How much will that new tractor be worth when it comes time to sell it?

Remaining salvage value as a per cent of new list price

Call it the ‘cold weather blues’, but after my husband came into the house one -30 C day in late January cursing the old tractor yet again, I announced, “I’m going tractor shopping on Saturday. Coming?”

He gave me the look I get when he thinks I’m crazy, but he’s not sure he’s willing to risk saying it out loud.

Nothing more was said until Friday night when he said, “here’s the plan for tomorrow,” and he laid out the route map of dealers in our area that carry the type of tractor we need.

Need or want? That’s always a difficult question in country living, complicated further in our case by the fact that we live on an acreage and both have jobs in town. We move our own snow, we like to use round bales for the horses and we have mowing to do.

Let’s be clear. For us, tractor ownership isn’t about increasing the bottom line; it’s about time management and enabling our lifestyle choices. Horses are an expensive hobby, but so is camping, boating or snowmobiling.

That said, the decision matrix on replacing equipment is the same for farmers. It’s just that different criteria may get a different emphasis. The ROI is obviously more important to a farmer, as is the value of lost time during peak periods. For us, resale value loomed large.

Four years ago we invested in a Massey Super 90 purchased from the estate of a diesel mechanic who had lovingly restored it. It worked like a charm, at least initially. But as the years went by, it’s become clear that we aren’t able to give it the coddling it got from its previous owner. Our repair bills have mounted and its reliability has declined.

After all, this unit is old enough to qualify for the senior’s discount if we took it out for dinner; it has a right to be a bit cranky in cold weather.

Between the cost of acquisition and repairs we’ve put about $9,500 into a unit that has a market value of about $3,000 on a good day. Spread that over the four years we’ve owned the tractor and it has cost us about $1,300 a year — so far.

That’s the benchmark I was working with when we embarked on this journey.

The frustration factor

What value do you place on the frustration factor? My husband is mechanically inclined, but with a full-time job, his time for getting the jobs involving a tractor done around here is limited. He also likes to fish. So fixing old equipment in cold weather or ice fishing? Hmmm… tough choice. Not.

However, the upfront cost of buying something new or newer in the mid-sized utility tractor space is little hard to get your head around. In fact, our tractor shopping date that Saturday was a pretty sobering experience. To bring something newer than 20 years old onto the yard was going to cost us anywhere between $20,000 and $50,000.

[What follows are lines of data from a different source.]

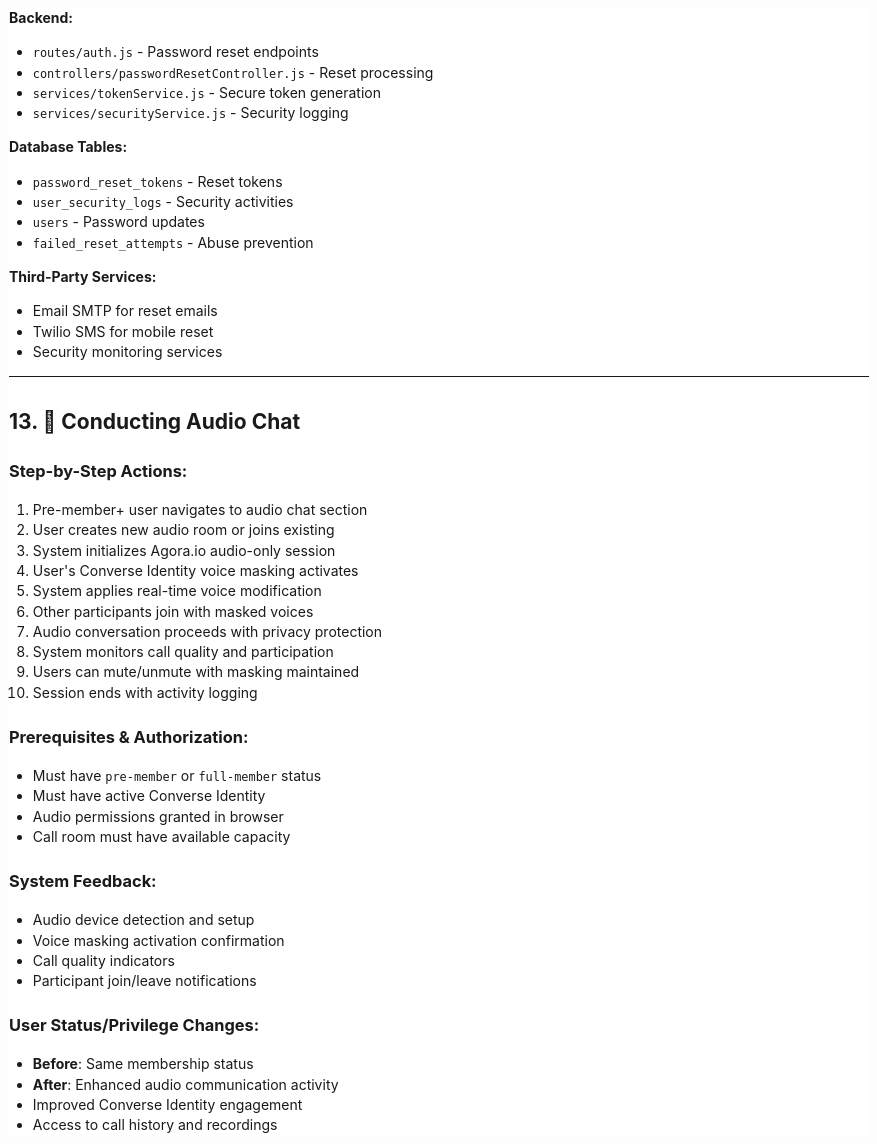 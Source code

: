 **Backend:**
- `routes/auth.js` - Password reset endpoints
- `controllers/passwordResetController.js` - Reset processing
- `services/tokenService.js` - Secure token generation
- `services/securityService.js` - Security logging

**Database Tables:**
- `password_reset_tokens` - Reset tokens
- `user_security_logs` - Security activities
- `users` - Password updates
- `failed_reset_attempts` - Abuse prevention

**Third-Party Services:**
- Email SMTP for reset emails
- Twilio SMS for mobile reset
- Security monitoring services

---

## 13. 🎤 Conducting Audio Chat

### Step-by-Step Actions:
1. Pre-member+ user navigates to audio chat section
2. User creates new audio room or joins existing
3. System initializes Agora.io audio-only session
4. User's Converse Identity voice masking activates
5. System applies real-time voice modification
6. Other participants join with masked voices
7. Audio conversation proceeds with privacy protection
8. System monitors call quality and participation
9. Users can mute/unmute with masking maintained
10. Session ends with activity logging

### Prerequisites & Authorization:
- Must have `pre-member` or `full-member` status
- Must have active Converse Identity
- Audio permissions granted in browser
- Call room must have available capacity

### System Feedback:
- Audio device detection and setup
- Voice masking activation confirmation
- Call quality indicators
- Participant join/leave notifications

### User Status/Privilege Changes:
- **Before**: Same membership status
- **After**: Enhanced audio communication activity
- Improved Converse Identity engagement
- Access to call history and recordings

But once you get over that take-a-deep-breath-and-move-on moment, it becomes about finding the right mix of power, capacity and price for what we want to do.

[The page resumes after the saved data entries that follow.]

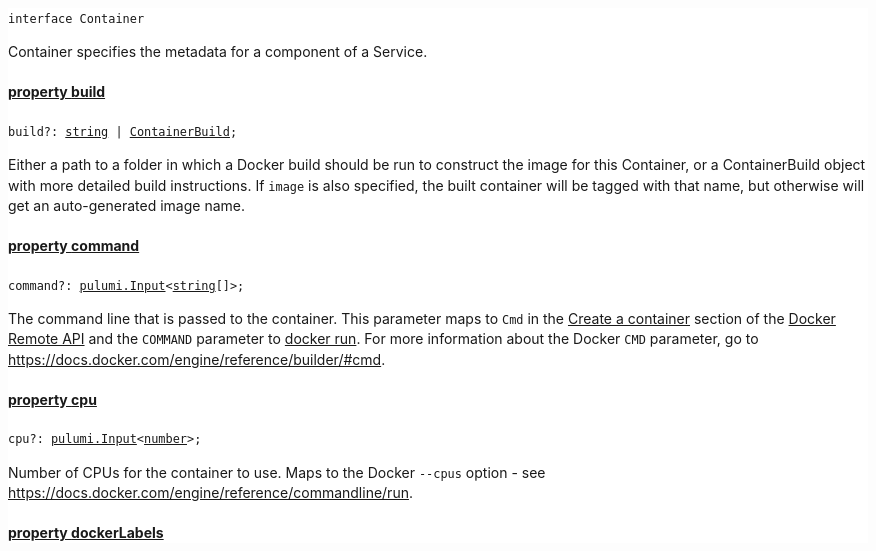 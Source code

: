 <pre class="highlight"><code><span class='kr'>interface</span> <span class='nx'>Container</span></code></pre>

Container specifies the metadata for a component of a Service.

<h4 class="pdoc-member-header" id="Container-build">
<a class="pdoc-child-name" href="https://github.com/pulumi/pulumi-cloud/blob/002c3b023df245e42f7721c999f13ca40e7afbaf/api/service.ts#L53">property <b>build</b></a>
</h4>

<pre class="highlight"><code><span class='kd'></span>build?: <span class='kd'><a href='https://developer.mozilla.org/en-US/docs/Web/JavaScript/Reference/Global_Objects/String'>string</a></span> | <a href='#ContainerBuild'>ContainerBuild</a>;</code></pre>

Either a path to a folder in which a Docker build should be run to construct the image for this
Container, or a ContainerBuild object with more detailed build instructions.  If `image` is also specified, the
built container will be tagged with that name, but otherwise will get an auto-generated image name.

<h4 class="pdoc-member-header" id="Container-command">
<a class="pdoc-child-name" href="https://github.com/pulumi/pulumi-cloud/blob/002c3b023df245e42f7721c999f13ca40e7afbaf/api/service.ts#L112">property <b>command</b></a>
</h4>

<pre class="highlight"><code><span class='kd'></span>command?: <a href='/docs/reference/pkg/nodejs/pulumi/pulumi/#Input'>pulumi.Input</a>&lt;<span class='kd'><a href='https://developer.mozilla.org/en-US/docs/Web/JavaScript/Reference/Global_Objects/String'>string</a></span>[]&gt;;</code></pre>

The command line that is passed to the container. This parameter maps to
`Cmd` in the [Create a
container](https://docs.docker.com/engine/reference/api/docker_remote_api_v1.19/#create-a-container)
section of the [Docker Remote
API](https://docs.docker.com/engine/reference/api/docker_remote_api_v1.19/)
and the `COMMAND` parameter to [docker run](https://docs.docker.com/engine/reference/commandline/run/). For more
information about the Docker `CMD` parameter, go to
https://docs.docker.com/engine/reference/builder/#cmd.

<h4 class="pdoc-member-header" id="Container-cpu">
<a class="pdoc-child-name" href="https://github.com/pulumi/pulumi-cloud/blob/002c3b023df245e42f7721c999f13ca40e7afbaf/api/service.ts#L69">property <b>cpu</b></a>
</h4>

<pre class="highlight"><code><span class='kd'></span>cpu?: <a href='/docs/reference/pkg/nodejs/pulumi/pulumi/#Input'>pulumi.Input</a>&lt;<span class='kd'><a href='https://developer.mozilla.org/en-US/docs/Web/JavaScript/Reference/Global_Objects/Number'>number</a></span>&gt;;</code></pre>

Number of CPUs for the container to use. Maps to the Docker `--cpus` option - see
https://docs.docker.com/engine/reference/commandline/run.

<h4 class="pdoc-member-header" id="Container-dockerLabels">
<a class="pdoc-child-name" href="https://github.com/pulumi/pulumi-cloud/blob/002c3b023df245e42f7721c999f13ca40e7afbaf/api/service.ts#L119">property <b>dockerLabels</b></a>
</h4>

That’s where the math gets interesting.

Our criteria were pretty straightforward: we wanted a loader, the tractor needed to be big enough to run the snowblower we’ve been using on the Super 90, it needed a three-point hitch, and we wanted to be able to move bales weighing up to 1,200 pounds.

The resale equation

We hope to live where we are for the next 10 to 15 years. Whatever value left in a tractor we buy today when we go to sell it down the road will be a big factor in how much this investment actually costs us in the end. To my way of thinking, tying up some of our money into a hard asset that makes life easier isn’t a bad strategy when markets are bouncing up and down like a yo-yo thanks to Donald Trump.

One dealer hoping to sell us a brand-new tractor with orange paint said that when it comes to resale, “Look at your original invoice, take off the taxes, and that’s your asking price to start.”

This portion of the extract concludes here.